These beliefs are influenced by factors such as the age of the teachers. A study by Yuk and Lee [
14] explored the perceptions, experiences, knowledge, concerns, and intentions to use Generative AI (GenAI) among Generation Z (Gen Z) students and teachers from Generation Y (Gen Y) in higher education.
The findings of various investigations highlight the importance of teachers’ beliefs in teaching artificial intelligence (AI).
According to Adekunle, Temitayo, Adelana, Aruleba, and Sunday [
15], teachers’ confidence in their ability to teach AI significantly predicts their intention to integrate AI into their teaching practice, underscoring their perception of its usefulness and educational relevance. This phenomenon is not homogeneous but varies depending on the discipline taught and the academic level at which teachers practice their profession [
16].
Uygun [
17] conducted a literature review to examine teachers’ beliefs about using AI in education. They identified key factors influencing teachers’ acceptance of this technology, highlighting the need to understand their perspectives for effective adoption in educational settings.
Various empirical studies have shown that teachers’ acceptance of AI is influenced by various factors. For example, Ma and Lei [
18] conducted a study in China that analyzed the factors influencing teachers’ acceptance of AI. Similarly, Bacci and Caviezel [
19] also investigated how teachers perceive and accept AI in the educational context, using ClarityTutor as a case study.
Additionally, several studies have integrated theoretical technology acceptance models to better understand faculty attitudes toward AI. Al Darayseh [
20] applied the Technology Acceptance Model to examine teachers’ acceptance of AI-based educational systems.
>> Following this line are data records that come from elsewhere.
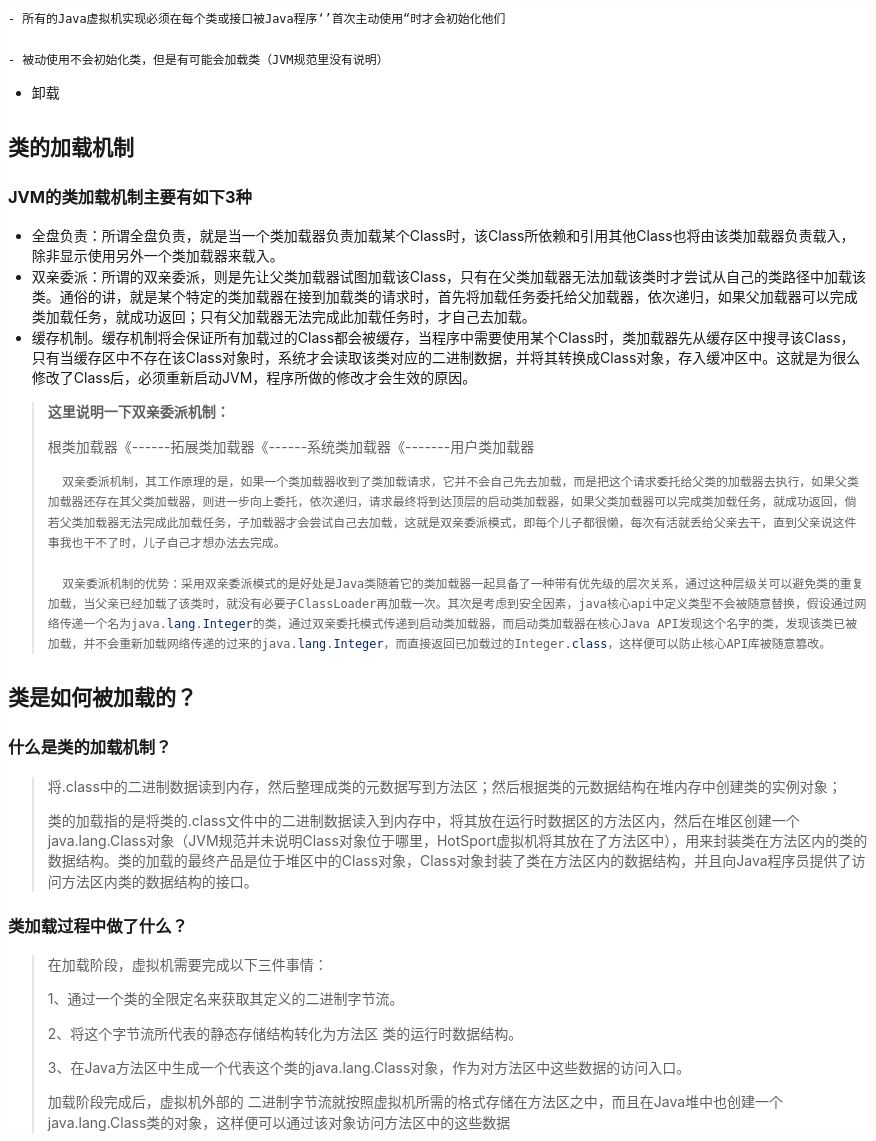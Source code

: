 		

	- 所有的Java虚拟机实现必须在每个类或接口被Java程序‘’首次主动使用“时才会初始化他们

	- 被动使用不会初始化类，但是有可能会加载类（JVM规范里没有说明）

		

- 卸载

## 类的加载机制

### **JVM的类加载机制**主要有如下3种

- 全盘负责：所谓全盘负责，就是当一个类加载器负责加载某个Class时，该Class所依赖和引用其他Class也将由该类加载器负责载入，除非显示使用另外一个类加载器来载入。
- 双亲委派：所谓的双亲委派，则是先让父类加载器试图加载该Class，只有在父类加载器无法加载该类时才尝试从自己的类路径中加载该类。通俗的讲，就是某个特定的类加载器在接到加载类的请求时，首先将加载任务委托给父加载器，依次递归，如果父加载器可以完成类加载任务，就成功返回；只有父加载器无法完成此加载任务时，才自己去加载。
- 缓存机制。缓存机制将会保证所有加载过的Class都会被缓存，当程序中需要使用某个Class时，类加载器先从缓存区中搜寻该Class，只有当缓存区中不存在该Class对象时，系统才会读取该类对应的二进制数据，并将其转换成Class对象，存入缓冲区中。这就是为很么修改了Class后，必须重新启动JVM，程序所做的修改才会生效的原因。

> **这里说明一下双亲委派机制：**
>
> ​							根类加载器《------拓展类加载器《------系统类加载器《-------用户类加载器
>
> ```java
>   双亲委派机制，其工作原理的是，如果一个类加载器收到了类加载请求，它并不会自己先去加载，而是把这个请求委托给父类的加载器去执行，如果父类加载器还存在其父类加载器，则进一步向上委托，依次递归，请求最终将到达顶层的启动类加载器，如果父类加载器可以完成类加载任务，就成功返回，倘若父类加载器无法完成此加载任务，子加载器才会尝试自己去加载，这就是双亲委派模式，即每个儿子都很懒，每次有活就丢给父亲去干，直到父亲说这件事我也干不了时，儿子自己才想办法去完成。
>   
>   双亲委派机制的优势：采用双亲委派模式的是好处是Java类随着它的类加载器一起具备了一种带有优先级的层次关系，通过这种层级关可以避免类的重复加载，当父亲已经加载了该类时，就没有必要子ClassLoader再加载一次。其次是考虑到安全因素，java核心api中定义类型不会被随意替换，假设通过网络传递一个名为java.lang.Integer的类，通过双亲委托模式传递到启动类加载器，而启动类加载器在核心Java API发现这个名字的类，发现该类已被加载，并不会重新加载网络传递的过来的java.lang.Integer，而直接返回已加载过的Integer.class，这样便可以防止核心API库被随意篡改。
> ```

## 类是如何被加载的？

### 什么是类的加载机制？

> 将.class中的二进制数据读到内存，然后整理成类的元数据写到方法区；然后根据类的元数据结构在堆内存中创建类的实例对象；
>
>  
>
> 类的加载指的是将类的.class文件中的二进制数据读入到内存中，将其放在运行时数据区的方法区内，然后在堆区创建一个java.lang.Class对象（JVM规范并未说明Class对象位于哪里，HotSport虚拟机将其放在了方法区中），用来封装类在方法区内的类的数据结构。类的加载的最终产品是位于堆区中的Class对象，Class对象封装了类在方法区内的数据结构，并且向Java程序员提供了访问方法区内类的数据结构的接口。

### 类加载过程中做了什么？

> 在加载阶段，虚拟机需要完成以下三件事情：
>
> 1、通过一个类的全限定名来获取其定义的二进制字节流。
>
> 2、将这个字节流所代表的静态存储结构转化为方法区 类的运行时数据结构。
>
> 3、在Java方法区中生成一个代表这个类的java.lang.Class对象，作为对方法区中这些数据的访问入口。
>
> 加载阶段完成后，虚拟机外部的 二进制字节流就按照虚拟机所需的格式存储在方法区之中，而且在Java堆中也创建一个java.lang.Class类的对象，这样便可以通过该对象访问方法区中的这些数据
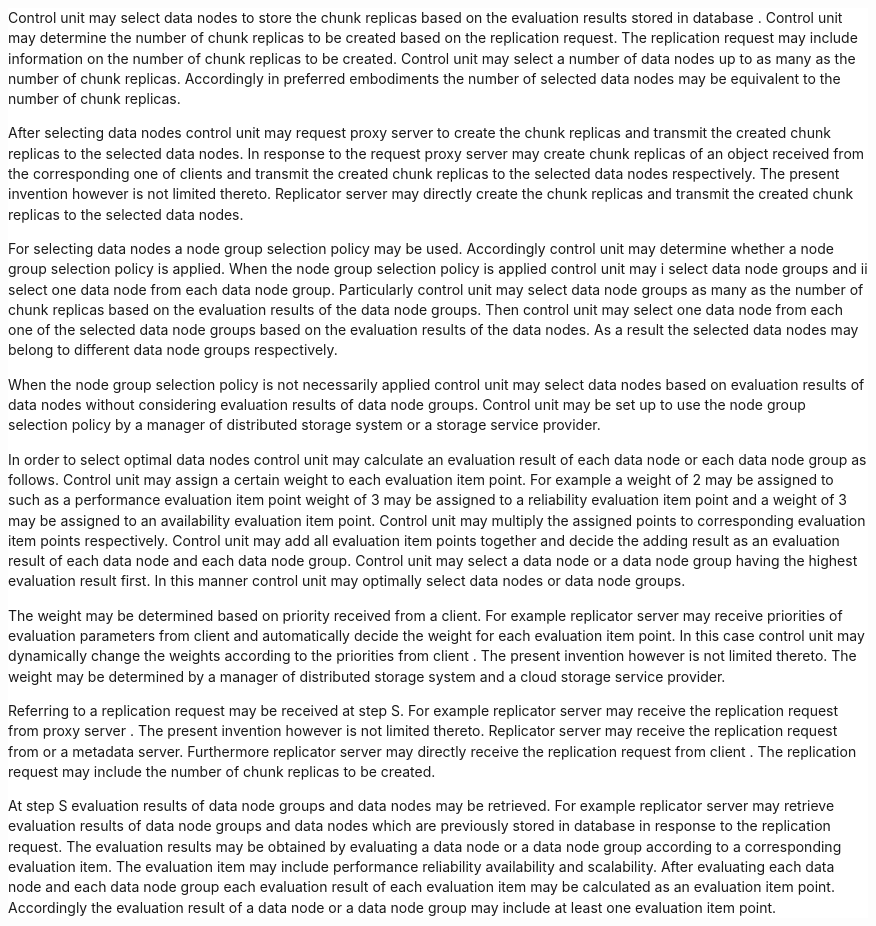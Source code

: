 Control unit may select data nodes to store the chunk replicas based on the evaluation results stored in database . Control unit may determine the number of chunk replicas to be created based on the replication request. The replication request may include information on the number of chunk replicas to be created. Control unit may select a number of data nodes up to as many as the number of chunk replicas. Accordingly in preferred embodiments the number of selected data nodes may be equivalent to the number of chunk replicas.

After selecting data nodes control unit may request proxy server to create the chunk replicas and transmit the created chunk replicas to the selected data nodes. In response to the request proxy server may create chunk replicas of an object received from the corresponding one of clients and transmit the created chunk replicas to the selected data nodes respectively. The present invention however is not limited thereto. Replicator server may directly create the chunk replicas and transmit the created chunk replicas to the selected data nodes.

For selecting data nodes a node group selection policy may be used. Accordingly control unit may determine whether a node group selection policy is applied. When the node group selection policy is applied control unit may i select data node groups and ii select one data node from each data node group. Particularly control unit may select data node groups as many as the number of chunk replicas based on the evaluation results of the data node groups. Then control unit may select one data node from each one of the selected data node groups based on the evaluation results of the data nodes. As a result the selected data nodes may belong to different data node groups respectively.

When the node group selection policy is not necessarily applied control unit may select data nodes based on evaluation results of data nodes without considering evaluation results of data node groups. Control unit may be set up to use the node group selection policy by a manager of distributed storage system or a storage service provider.

In order to select optimal data nodes control unit may calculate an evaluation result of each data node or each data node group as follows. Control unit may assign a certain weight to each evaluation item point. For example a weight of 2 may be assigned to such as a performance evaluation item point weight of 3 may be assigned to a reliability evaluation item point and a weight of 3 may be assigned to an availability evaluation item point. Control unit may multiply the assigned points to corresponding evaluation item points respectively. Control unit may add all evaluation item points together and decide the adding result as an evaluation result of each data node and each data node group. Control unit may select a data node or a data node group having the highest evaluation result first. In this manner control unit may optimally select data nodes or data node groups.

The weight may be determined based on priority received from a client. For example replicator server may receive priorities of evaluation parameters from client and automatically decide the weight for each evaluation item point. In this case control unit may dynamically change the weights according to the priorities from client . The present invention however is not limited thereto. The weight may be determined by a manager of distributed storage system and a cloud storage service provider.

Referring to a replication request may be received at step S. For example replicator server may receive the replication request from proxy server . The present invention however is not limited thereto. Replicator server may receive the replication request from or a metadata server. Furthermore replicator server may directly receive the replication request from client . The replication request may include the number of chunk replicas to be created.

At step S evaluation results of data node groups and data nodes may be retrieved. For example replicator server may retrieve evaluation results of data node groups and data nodes which are previously stored in database in response to the replication request. The evaluation results may be obtained by evaluating a data node or a data node group according to a corresponding evaluation item. The evaluation item may include performance reliability availability and scalability. After evaluating each data node and each data node group each evaluation result of each evaluation item may be calculated as an evaluation item point. Accordingly the evaluation result of a data node or a data node group may include at least one evaluation item point.
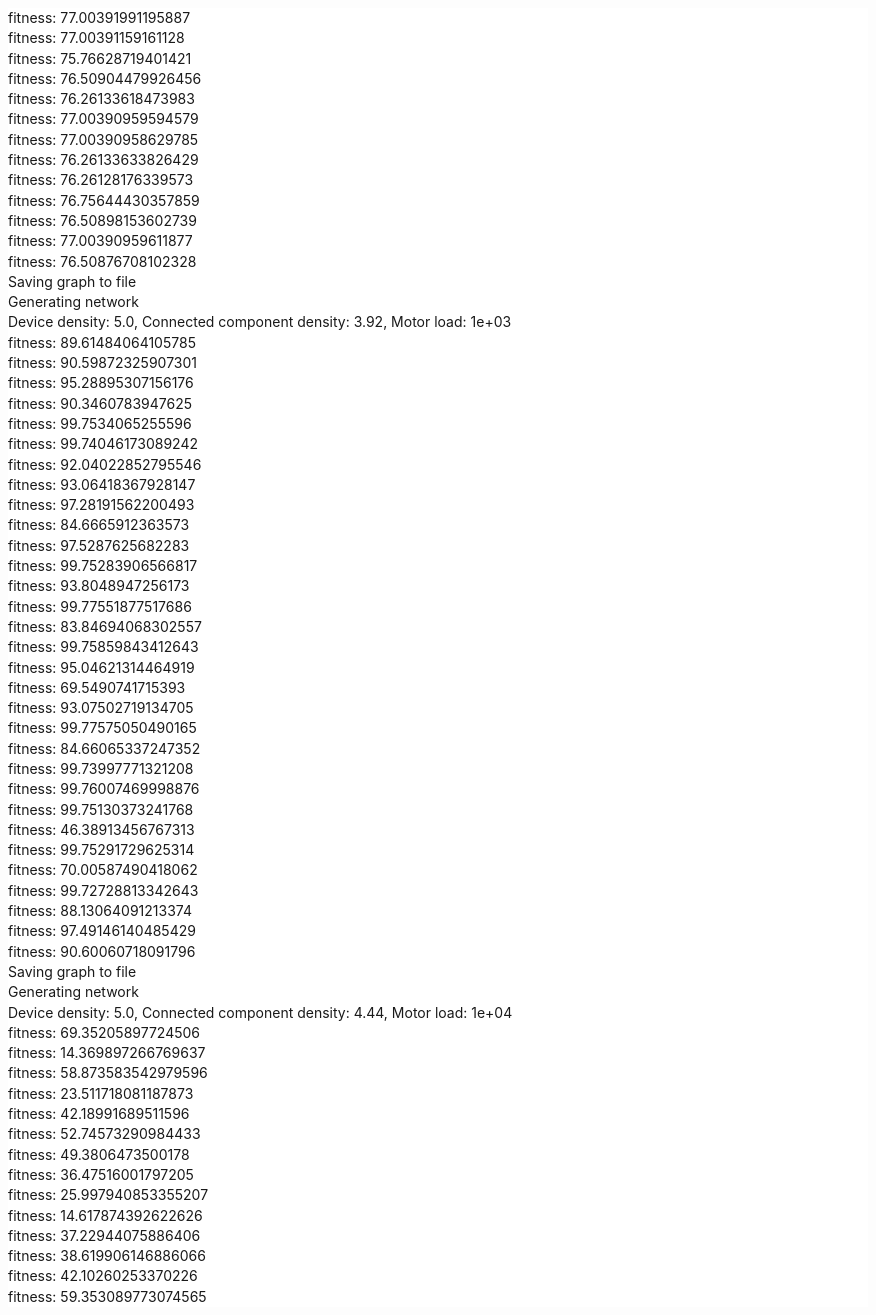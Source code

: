 fitness: 77.00391991195887  
fitness: 77.00391159161128  
fitness: 75.76628719401421  
fitness: 76.50904479926456  
fitness: 76.26133618473983  
fitness: 77.00390959594579  
fitness: 77.00390958629785  
fitness: 76.26133633826429  
fitness: 76.26128176339573  
fitness: 76.75644430357859  
fitness: 76.50898153602739  
fitness: 77.00390959611877  
fitness: 76.50876708102328  
Saving graph to file  
Generating network  
Device density: 5.0, Connected component density: 3.92, Motor load: 1e+03  
fitness: 89.61484064105785  
fitness: 90.59872325907301  
fitness: 95.28895307156176  
fitness: 90.3460783947625  
fitness: 99.7534065255596  
fitness: 99.74046173089242  
fitness: 92.04022852795546  
fitness: 93.06418367928147  
fitness: 97.28191562200493  
fitness: 84.6665912363573  
fitness: 97.5287625682283  
fitness: 99.75283906566817  
fitness: 93.8048947256173  
fitness: 99.77551877517686  
fitness: 83.84694068302557  
fitness: 99.75859843412643  
fitness: 95.04621314464919  
fitness: 69.5490741715393  
fitness: 93.07502719134705  
fitness: 99.77575050490165  
fitness: 84.66065337247352  
fitness: 99.73997771321208  
fitness: 99.76007469998876  
fitness: 99.75130373241768  
fitness: 46.38913456767313  
fitness: 99.75291729625314  
fitness: 70.00587490418062  
fitness: 99.72728813342643  
fitness: 88.13064091213374  
fitness: 97.49146140485429  
fitness: 90.60060718091796  
Saving graph to file  
Generating network  
Device density: 5.0, Connected component density: 4.44, Motor load: 1e+04  
fitness: 69.35205897724506  
fitness: 14.369897266769637  
fitness: 58.873583542979596  
fitness: 23.511718081187873  
fitness: 42.18991689511596  
fitness: 52.74573290984433  
fitness: 49.3806473500178  
fitness: 36.47516001797205  
fitness: 25.997940853355207  
fitness: 14.617874392622626  
fitness: 37.22944075886406  
fitness: 38.619906146886066  
fitness: 42.10260253370226  
fitness: 59.353089773074565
Likewise, An et al. [
21] proposed an integrative model that considers various factors that affect the acceptance of AI in teaching.
Other studies have applied psychological theories to examine teachers’ acceptance of AI in specific educational contexts. Chocarro et al. [
22] integrated the Technology Acceptance Model and Social Cognitive Theory to examine the acceptance of AI in primary education. Furthermore, teachers’ acceptance of AI may vary depending on the educational context and specific technology characteristics, as demonstrated by the studies of Ayanwale et al. [
23] and Crompton and Burke [
24] at different educational levels.
In this context, the interaction of multiple factors influences the intention to continue using AI in education. Zulkarnain et al. [
25] investigated the factors influencing teachers’ continuing intention to use AI education systems, integrating the Expectation Confirmation Model and the Task Technology Adjustment Model.
Furthermore, it has been shown that teachers’ beliefs about the conceptions of learning significantly influence how and how often they use information and communications technology (ICT) in teaching. Research has been carried out addressing both the general use of ICT [
4,
26,
27,
28] and specific technologies such as mixed reality [
29], the Moodle platform [
28], or the digital whiteboard [
30]. These investigations highlight the complexity of the factors that affect technology integration in educational environments, showing that teachers’ pedagogical beliefs play a crucial role in adopting and effectively using technological innovations in education.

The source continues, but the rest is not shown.